Sometimes AI can hallucinate or state things that are not true. But generally, the summarised stories are accurate reflections of the original comments by users.
Authenticity Assessment: Not Suspicious

Based on the provided comments, the account appears authentic. There are no serious red flags suggesting it is a bot or a bad-faith actor.

The user's narrative is highly specific, emotionally consistent, and deeply personal. They repeatedly reference their own detransition experience (e.g., top surgery at 15, the somatic feeling of loss, a shift in identity through therapy) in a way that is complex and nuanced. The passion and anger expressed are consistent with the genuine trauma of someone who feels they were harmed by medical transition. The account shows the hallmarks of a real person processing a difficult lived experience.

About me

I was born female and my discomfort started with puberty, leading me to have a double mastectomy at fifteen. For years after, I learned that my real issue wasn't my gender but deep trauma that made me reject my own body. Finding somatic therapy finally taught me how to feel safe and at home in my own skin. I now deeply regret my surgery and the permanent loss it caused, as I've learned to love the body I was given. I am finally comfortable in my own skin and have found my way home.

My detransition story

My journey with transition and detransition started when I was very young. I was born female and from a young age, I felt a deep discomfort with my body, especially when I started going through puberty. I hated developing breasts; they felt alien and wrong on me. At the time, the only framework I had for this feeling was body dysmorphia. I didn't have the language of being "trans" like kids do today.

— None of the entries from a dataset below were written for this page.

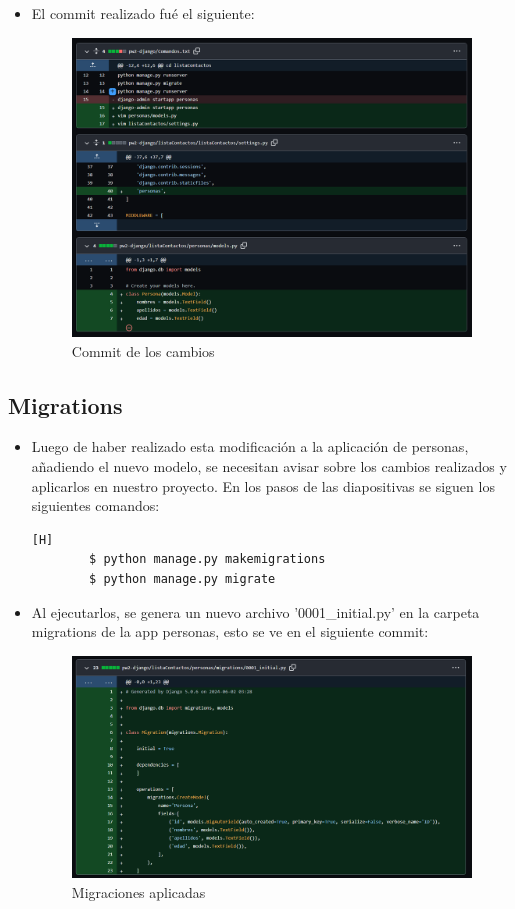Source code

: \documentclass{article}
\begin{document}
\begin{itemize}
            \item El commit realizado fué el siguiente:
            
        \begin{figure}[H]
            \centering
            \includegraphics[width=0.7\linewidth]{img/Commit2.png}
            \caption{Commit de los cambios}
            \label{fig:enter-label}
        \end{figure}
        \end{itemize}
        
        \subsection{Migrations}
        \begin{itemize}
            \item Luego de haber realizado esta modificación a la aplicación de personas, añadiendo el nuevo modelo, se necesitan avisar sobre los cambios realizados y aplicarlos en nuestro proyecto. En los pasos de las diapositivas se siguen los siguientes comandos:
        
        \begin{lstlisting}[language=bash,caption={Makemigrations y migrate}][H]
        $ python manage.py makemigrations
        $ python manage.py migrate
        \end{lstlisting}

            \item Al ejecutarlos, se genera un nuevo archivo '0001\_initial.py' en la carpeta migrations de la app personas, esto se ve en el siguiente commit:

        \begin{figure}[H]
            \centering
            \includegraphics[width=0.7\linewidth]{img/Commit3.png}
            \caption{Migraciones aplicadas}
            \label{fig:enter-label}
        \end{figure}
        \end{itemize}
        
\end{document}
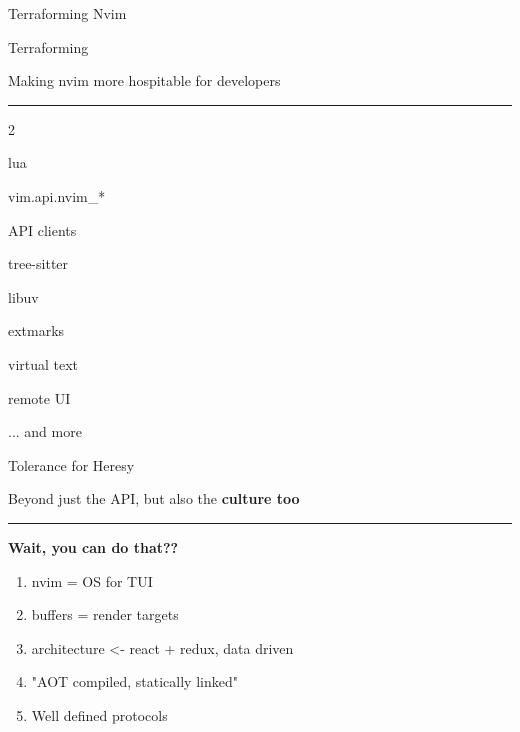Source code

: \documentclass{beamer}
\begin{document}
\begin{frame}{Terraforming Nvim}
	
	\begin{block}{Terraforming}

		\vspace{0.5em}

		Making nvim more hospitable for developers

		\vspace{0.5em}

	\end{block}

	\rule{\textwidth}{0.1em}

	\begin{itemize}


	\end{itemize}

	... and more 

\end{frame}


\begin{frame}{Tolerance for Heresy}

	Beyond just the API, but also the \textbf{culture too}

	\rule{\textwidth}{0.1em}

	\textbf{Wait, you can do that??}

	\begin{enumerate}

		\item nvim = OS for TUI

		\item buffers = render targets

		\item architecture <- react + redux, data driven

		\item "AOT compiled, statically linked"

		\item Well defined protocols

	\end{enumerate}

\end{frame}
\end{document}

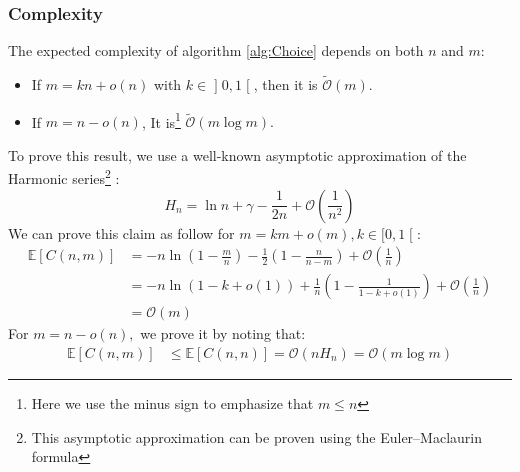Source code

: \subsubsection{Complexity}
The expected complexity of algorithm \ref{alg:Choice} depends on both $n$ and $m$:
\begin{itemize}
	\item If $m=kn+o(n)$ with $k\in\mathopen]0,1\mathclose[$, then it is $\tilde{\mathcal{O}}(m).$
	\item If $m=n-o(n)$, It is\footnote{Here we use the minus sign to emphasize that $m\le n$} $\tilde{\mathcal{O}}(m\log m).$ 
\end{itemize}
To prove this result, we use a well-known asymptotic approximation of the Harmonic series\footnote{This asymptotic approximation can be proven using the Euler–Maclaurin formula} \cite[Section~1.2.11.2]{ArtComputerProgramming}:
$$
H_n=\ln n+\gamma -\frac{1}{2n}+\mathcal{O}\left(\frac{1}{n^2}\right)
$$
We can prove this claim as follow for $m=km+o(m),k\in \mathopen[0,1\mathclose[$:
\begin{align}
	\mathbb{E}[C(n,m)]&=-n\ln \left(1-\frac{m}{n}\right) -\frac{1}{2}\left(1-\frac{n}{n-m}\right)+\mathcal{O}\left(\frac{1}{n}\right) \nonumber \\
&=-n\ln (1-k+o(1))+\frac{1}{n}(1-\tfrac{1}{1-k+o(1)})+\mathcal{O}(\tfrac{1}{n}) \label{eqn:ChoiceBigO} \\
&=\mathcal{O}(m) \nonumber
\end{align}
For $m=n-o(n),$ we prove it by noting that:
\begin{align*}
\mathbb{E}[C(n,m)]&\le\mathbb{E}[C(n,n)]= \mathcal{O} (nH_n) =\mathcal{O}(m\log m)
\end{align*}
\newpage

When I was 15, I made the drastic decision to have a double mastectomy, what's now called "top surgery." I was incredibly young and I wasn't encouraged to explore why I felt this deep-seated hatred for my own body. There was no "affirming care" back then, but there also wasn't any real therapeutic intervention to help me understand the root of my feelings. I just went and had it done.

For a long time, I thought that changing my body was the solution. But even after the surgery, the underlying feelings of depression, anxiety, and not being at home in myself never went away. I was still me. I started to realize that my discomfort wasn't really about my gender. It was about something much deeper.

I began to understand that a lot of my issues stemmed from developmental trauma and what I now believe is intergenerational trauma. I think my rejection of my femininity and my female body was a trauma response passed down through my family. If women in your lineage have been devalued or experienced trauma, that self-hatred and rejection can get passed on. I was the one who had to finally face it.

The real turning point for me was getting into therapy. I tried a few types, but the one that truly changed everything was somatic experiencing therapy. This is a body-centered therapy, not just talk therapy that stays in your head. It helped me learn to feel safe in my own skin, to regulate my nervous system, and to actually connect with my body as my home. For the first time, I began to fall in love with myself and the body I was given.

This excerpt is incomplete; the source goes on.